When students first became aware of the intent to remove priority status for registration, a group went to Taylor and brought to his attention that it was stated in the contract signed upon joining the program that they would receive this perk all four years at Quinnipiac.

“Being relatively new to running the program, I didn’t realize that priority registration was a specific promise that was made to students when they were admitted to the program,” Taylor said. “Obviously as a promise that was made to them when they started Quinnipiac we didn’t want to then turn around and say that we’re no longer honoring that.”

Students in their first year of the business 3+1 program were not granted priority registration, but those in their second and third year of the program will retain their right to an early registration for the coming years.

In regards to the Communications 3+1 program, students received priority registration for freshman year last year, but were never promised the benefit in future registrations.

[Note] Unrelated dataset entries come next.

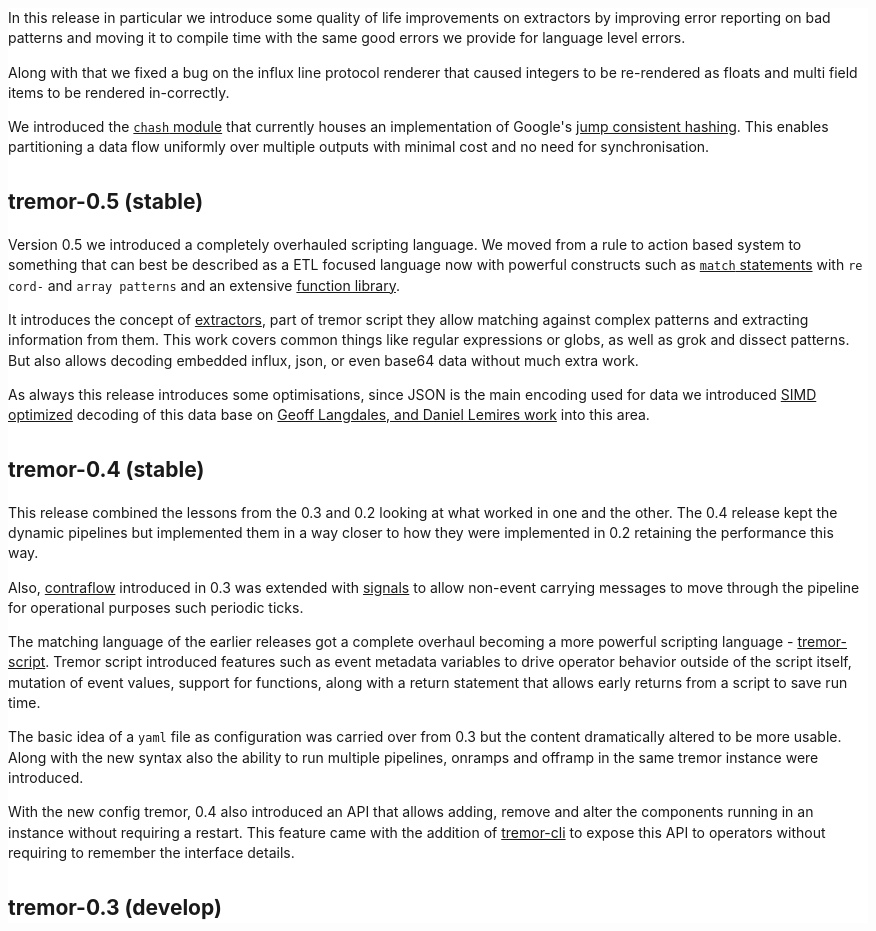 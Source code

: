 In this release in particular we introduce some quality of life improvements on extractors by improving error reporting on bad patterns and moving it to compile time with the same good errors we provide for language level errors.

Along with that we fixed a bug on the influx line protocol renderer that caused integers to be re-rendered as floats and multi field items to be rendered in-correctly.

We introduced the [`chash` module](scripting/tremor-script/stdlib/tremor/chash.md) that currently houses an implementation of Google's [jump consistent hashing](https://arxiv.org/abs/1406.2294). This enables partitioning a data flow uniformly over multiple outputs with minimal cost and no need for synchronisation.

## tremor-0.5 (stable)

Version 0.5 we introduced a completely overhauled scripting language. We moved from a rule to action based system to something that can best be described as a ETL focused language now with powerful constructs such as [`match` statements](scripting/tremor-script/index.md#match) with `record-` and `array patterns` and an extensive [function library](scripting/tremor-script/functions.md).

It introduces the concept of [extractors](scripting/tremor-script/extractors/index.md), part of tremor script they allow matching against complex patterns and extracting information from them. This work covers common things like regular expressions or globs, as well as grok and dissect patterns. But also allows decoding embedded influx, json, or even base64 data without much extra work.

As always this release introduces some optimisations, since JSON is the main encoding used for data we introduced [SIMD optimized](scripting/tremor-script/index.md#performant) decoding of this data base on [Geoff Langdales, and Daniel Lemires work](https://arxiv.org/abs/1902.08318) into this area.

## tremor-0.4 (stable)

This release combined the lessons from the 0.3 and 0.2 looking at what worked in one and the other. The 0.4 release kept the dynamic pipelines but implemented them in a way closer to how they were implemented in 0.2 retaining the performance this way.

Also, [contraflow](overview.md#contraflow) introduced in 0.3 was extended with [signals](overview.md#signalflow) to allow non-event carrying messages to move through the pipeline for operational purposes such periodic ticks.

The matching language of the earlier releases got a complete overhaul becoming a more powerful scripting language - [tremor-script](scripting/tremor-script/index.md). Tremor script introduced features such as event metadata variables to drive operator behavior outside of the script itself, mutation of event values, support for functions, along with a return statement that allows early returns from a script to save run time.

The basic idea of a `yaml` file as configuration was carried over from 0.3 but the content dramatically altered to be more usable. Along with the new syntax also the ability to run multiple pipelines, onramps and offramp in the same tremor instance were introduced.

With the new config tremor, 0.4 also introduced an API that allows adding, remove and alter the components running in an instance without requiring a restart. This feature came with the addition of [tremor-cli](operations/cli.md) to expose this API to operators without requiring to remember the interface details.

## tremor-0.3 (develop)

Current freshmen of the program did not receive priority enrollment in the previous registration along with the sophomores, the first generation of the program.

“The priority enrollment is nice especially for the freshman, but within the SOC, we can push to be put into a closed course really easily,” Leo said. “That’s something that needs to be clarified. I feel like there’s just a lot of miscommunication.”

Associate Dean of the School of Commuications Terry Bloom and Michael Taylor work with their students to fill academic needs as well as match the accelerated itinerary the programs requires. They hope to continue this pattern, developing a structured 3+1 program that allows them to expand for many other students to come.

“These programs are still pretty new, so as we have learned from the students who have gone through them what the needs are, what the wishes are, what the hopes are, we have learned and we continue to make adjustments which is good,” Bloom said. “This is the one that came up and we were able to go through channels and make that happen.”